» **TASK ITEM**
In the records below, find the line with "## What is Mybatis" and repeat exactly every line from it through the line with "If the fifth". Pictures stay out.

» **PROVIDED ENTRIES**
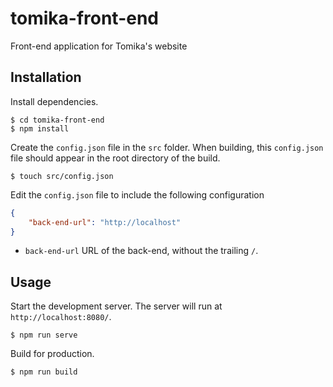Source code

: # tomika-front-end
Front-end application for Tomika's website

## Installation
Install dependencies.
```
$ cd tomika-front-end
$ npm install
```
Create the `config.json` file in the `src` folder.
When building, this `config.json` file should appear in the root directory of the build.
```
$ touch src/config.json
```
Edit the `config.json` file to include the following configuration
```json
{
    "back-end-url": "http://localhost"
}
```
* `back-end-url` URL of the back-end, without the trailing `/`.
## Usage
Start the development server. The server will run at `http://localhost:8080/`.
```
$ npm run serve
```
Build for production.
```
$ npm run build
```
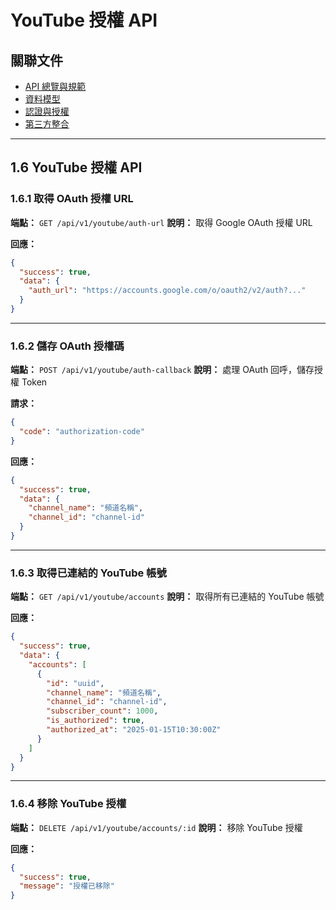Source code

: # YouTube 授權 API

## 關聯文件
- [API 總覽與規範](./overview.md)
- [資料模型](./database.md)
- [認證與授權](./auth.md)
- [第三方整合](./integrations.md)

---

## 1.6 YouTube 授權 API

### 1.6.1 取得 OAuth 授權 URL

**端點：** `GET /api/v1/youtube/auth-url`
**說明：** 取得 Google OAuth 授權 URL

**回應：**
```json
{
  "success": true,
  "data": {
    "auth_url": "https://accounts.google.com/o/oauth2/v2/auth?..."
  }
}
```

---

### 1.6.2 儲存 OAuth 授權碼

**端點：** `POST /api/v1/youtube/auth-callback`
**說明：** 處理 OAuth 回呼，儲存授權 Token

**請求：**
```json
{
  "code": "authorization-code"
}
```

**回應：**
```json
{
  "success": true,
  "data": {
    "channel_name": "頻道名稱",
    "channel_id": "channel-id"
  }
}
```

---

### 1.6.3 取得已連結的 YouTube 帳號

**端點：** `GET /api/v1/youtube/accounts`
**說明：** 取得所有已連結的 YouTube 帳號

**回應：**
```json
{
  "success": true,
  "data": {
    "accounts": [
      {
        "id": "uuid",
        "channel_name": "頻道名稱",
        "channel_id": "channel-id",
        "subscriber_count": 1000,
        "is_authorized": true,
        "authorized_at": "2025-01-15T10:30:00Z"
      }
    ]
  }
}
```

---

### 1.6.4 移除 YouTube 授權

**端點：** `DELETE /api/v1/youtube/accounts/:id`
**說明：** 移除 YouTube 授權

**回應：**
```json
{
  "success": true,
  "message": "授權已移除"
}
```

* * *

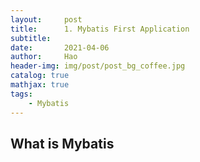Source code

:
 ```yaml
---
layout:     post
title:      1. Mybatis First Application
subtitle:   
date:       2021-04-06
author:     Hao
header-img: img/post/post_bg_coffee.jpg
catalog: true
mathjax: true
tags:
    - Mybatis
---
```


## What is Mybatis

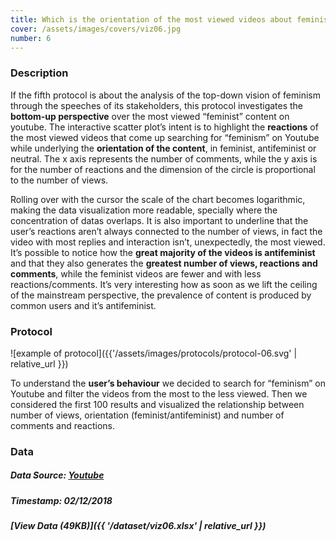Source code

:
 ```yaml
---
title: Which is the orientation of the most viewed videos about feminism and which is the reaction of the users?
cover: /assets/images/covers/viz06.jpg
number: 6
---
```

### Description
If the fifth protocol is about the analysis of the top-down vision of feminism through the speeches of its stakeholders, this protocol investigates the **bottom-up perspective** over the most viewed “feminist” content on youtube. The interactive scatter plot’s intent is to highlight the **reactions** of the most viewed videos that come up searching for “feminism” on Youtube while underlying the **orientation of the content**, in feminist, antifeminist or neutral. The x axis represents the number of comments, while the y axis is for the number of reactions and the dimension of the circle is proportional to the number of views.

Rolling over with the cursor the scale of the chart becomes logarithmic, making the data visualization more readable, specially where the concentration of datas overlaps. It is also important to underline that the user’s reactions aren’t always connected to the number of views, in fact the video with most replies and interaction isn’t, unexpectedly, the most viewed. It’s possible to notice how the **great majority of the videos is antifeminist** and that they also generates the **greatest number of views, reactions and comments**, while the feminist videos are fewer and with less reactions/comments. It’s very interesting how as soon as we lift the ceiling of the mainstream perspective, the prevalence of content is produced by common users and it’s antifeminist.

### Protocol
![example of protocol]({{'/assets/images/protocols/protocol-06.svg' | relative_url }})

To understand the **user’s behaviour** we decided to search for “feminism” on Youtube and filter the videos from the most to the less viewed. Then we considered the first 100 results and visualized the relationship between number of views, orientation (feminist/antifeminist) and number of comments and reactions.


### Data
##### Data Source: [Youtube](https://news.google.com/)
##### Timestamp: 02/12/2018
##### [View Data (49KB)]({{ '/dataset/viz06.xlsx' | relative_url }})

» **TASK SOLUTION**
## What is Mybatis

Source code

:
 ```yaml
---
title: Which is the orientation of the most viewed videos about feminism and which is the reaction of the users?
cover: /assets/images/covers/viz06.jpg
number: 6
---
```

### Description
If the fifth protocol is about the analysis of the top-down vision of feminism through the speeches of its stakeholders, this protocol investigates the **bottom-up perspective** over the most viewed “feminist” content on youtube. The interactive scatter plot’s intent is to highlight the **reactions** of the most viewed videos that come up searching for “feminism” on Youtube while underlying the **orientation of the content**, in feminist, antifeminist or neutral. The x axis represents the number of comments, while the y axis is for the number of reactions and the dimension of the circle is proportional to the number of views.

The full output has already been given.